Mário saiu para investigar. Cícero sacou o telefone e ligou para um de seus assessores. Carla fez o mesmo e ligou para Aline, então para Osvaldo. Ambos só caíam na caixa postal.

— Ouça! Quero que dê um jeito de encontrá-la! — bradava Cícero ao telefone.

Mário retornou com a informação:

— Ela saiu a pretexto de ir para a casa de uma amiga.

— Mas como? Será que Osvaldo foi com ela? Ele não atende — concluiu Carla, deixando o telefone, desanimada.

O cachorrinho seguiu se lamentando, até que a cozinheira pegou uma vasilha de plástico e lhe serviu um pouco de água.

Todos ali formavam uma espécie de força-tarefa, tentando desvendar o que havia acontecido. Mário buscou contatar conhecidos seus na polícia. Carla entrou no quarto de Aline para averiguar e encontrou tudo em seu devido lugar, conforme dito na carta. Cícero falava com seus assessores.

Ela não vai receber o restante do pagamento informaram. — Saiu antes do término do contrato...

— Você acha que ela se importa? — esbravejou Cícero, alterado. — Acha que eu me importo? Por que está falando de dinheiro num momento desses?

Percebendo o estado de Cícero, os funcionários aconselharam que ele voltasse para casa.

— Eu não vou sair daqui, enquanto não souber o que aconteceu com a minha esposa! Então se virem!

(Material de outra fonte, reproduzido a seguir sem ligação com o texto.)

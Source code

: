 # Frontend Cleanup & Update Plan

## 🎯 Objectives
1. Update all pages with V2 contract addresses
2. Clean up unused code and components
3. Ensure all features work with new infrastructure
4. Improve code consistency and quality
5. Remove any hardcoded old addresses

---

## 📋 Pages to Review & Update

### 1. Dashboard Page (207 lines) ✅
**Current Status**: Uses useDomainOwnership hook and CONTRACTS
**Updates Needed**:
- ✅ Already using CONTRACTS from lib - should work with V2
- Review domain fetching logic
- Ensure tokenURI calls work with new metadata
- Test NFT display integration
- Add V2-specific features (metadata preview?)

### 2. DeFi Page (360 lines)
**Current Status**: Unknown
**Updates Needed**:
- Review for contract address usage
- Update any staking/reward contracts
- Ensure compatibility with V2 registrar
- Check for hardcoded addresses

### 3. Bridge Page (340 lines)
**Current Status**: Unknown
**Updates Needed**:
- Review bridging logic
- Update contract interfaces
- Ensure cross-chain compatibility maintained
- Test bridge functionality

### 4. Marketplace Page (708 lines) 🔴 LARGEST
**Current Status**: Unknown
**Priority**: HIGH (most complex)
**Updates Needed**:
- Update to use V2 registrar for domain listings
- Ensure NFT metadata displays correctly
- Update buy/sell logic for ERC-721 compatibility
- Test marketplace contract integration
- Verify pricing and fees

Cícero sentou-se em uma cadeira, olhos fixos no chão. Carla pôs-se a preparar um chá de erva cidreira para acalmar os ânimos.

— De que entrevista ela estava falando, Carla? — indagou Cícero, calmo como um cordeirinho, em contraste com a tempestade que ela vira ainda há pouco.

Carla explicou:

— Arranjaram uma entrevista para tentar limpar a sua imagem. A dona Aline voltou de lá amuadinha, não me contou o que aconteceu.

— Isso não pode estar certo — resmungou ele.

Júlio ligou. Cícero atendeu na primeira chamada.

Estava recebendo ligações de um número desconhecido desde ontem. Resolvi atender, pensando que talvez fosse ela em apuros, mas... Sugiro que se sente.

— Já estou sentado.

Pois bem, o número em questão é de um caminhão guincho. Aline abandonou o carro no estacionamento de uma lanchonete e mandou o guincho buscá-lo. Ela deu o meu número e eles estavam ligando para me cobrar pelo serviço. O carro passou a noite no pátio deles, mas já pedi que o levassem de volta para a casa.

A cabeça de Cícero parecia rodar. Ele quase deixou o telefone cair. Agradeceu e desligou. Carla serviu-lhe o chá.

— E então?

— A investigação acaba de se tornar mais complicada — informou solenemente.

Carla abriu a boca. Mário, contudo, surgiu e falou antes dela:

— Osvaldo finalmente atendeu. Está com a família, também não sabe nada sobre o paradeiro dela.

— Ótimo, deixe-o. — Cícero dispensou-o com a mão. — Não precisa voltar para cá hoje.

Mário se retirou e Carla aproveitou para dizer:

— Recomendo que o senhor vá para casa também.

— Apenas me diga... Como? — Ele meneava a cabeça. — Como ela conseguiu passar a perna em todos?

— Estou certa de que as coisas vão se ajeitar. Tudo será esclarecido. Mas por ora é bom o senhor voltar para casa.

Cícero considerou suas palavras e assentiu por fim, derrotado. Mário levou-o de volta.

Arrasado, Cícero entrou na mansão, deixando a gaiola com o filhote no chão do corredor, e foi buscar consolo nos braços de sua mãe.

— O que houve, querido? — Ela deixou sua revista de lado para acolhê-lo.

— Ela deixou... deixou tudo, mãe — balbuciava. — Era dela!

— Cícero, estou ficando preocupada! — Ela arregalou os olhos.

Cícero retirou do bolso a aliança de Aline.

— Ela foi embora, mãe. — Recompôs-se o bastante para dizer. — Foi embora.

Em silêncio, Fabíola o abraçou e permitiu que ele desabafasse.